_DIRECTIONS_
This exercise calls for every record to be returned exactly, with pictures removed.
------------------------------------------------------------
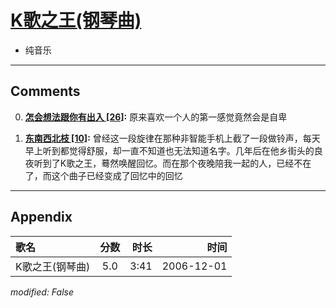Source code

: # [K歌之王(钢琴曲)](https://music.163.com/song?id=65719)

* 纯音乐


---

## Comments
0. **[怎会想法跟你有出入 \[26\]](https://music.163.com/#/user/home?id=108799281):** 原来喜欢一个人的第一感觉竟然会是自卑

1. **[东南西北枝 \[10\]](https://music.163.com/#/user/home?id=293274849):** 曾经这一段旋律在那种非智能手机上截了一段做铃声，每天早上听到都觉得舒服，却一直不知道也无法知道名字。几年后在他乡街头的良夜听到了K歌之王，蓦然唤醒回忆。而在那个夜晚陪我一起的人，已经不在了，而这个曲子已经变成了回忆中的回忆



---

## Appendix

|歌名|分数|时长|时间|
|:---|:---:|---:|---:|
|K歌之王(钢琴曲)|5.0|3:41|2006-12-01

*modified: False*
------------------------------------------------------------
_EXERCISE RESULT_
Source code

: # [K歌之王(钢琴曲)](https://music.163.com/song?id=65719)

* 纯音乐


---

## Comments
0. **[怎会想法跟你有出入 \[26\]](https://music.163.com/#/user/home?id=108799281):** 原来喜欢一个人的第一感觉竟然会是自卑

1. **[东南西北枝 \[10\]](https://music.163.com/#/user/home?id=293274849):** 曾经这一段旋律在那种非智能手机上截了一段做铃声，每天早上听到都觉得舒服，却一直不知道也无法知道名字。几年后在他乡街头的良夜听到了K歌之王，蓦然唤醒回忆。而在那个夜晚陪我一起的人，已经不在了，而这个曲子已经变成了回忆中的回忆



---

## Appendix

|歌名|分数|时长|时间|
|:---|:---:|---:|---:|
|K歌之王(钢琴曲)|5.0|3:41|2006-12-01

*modified: False*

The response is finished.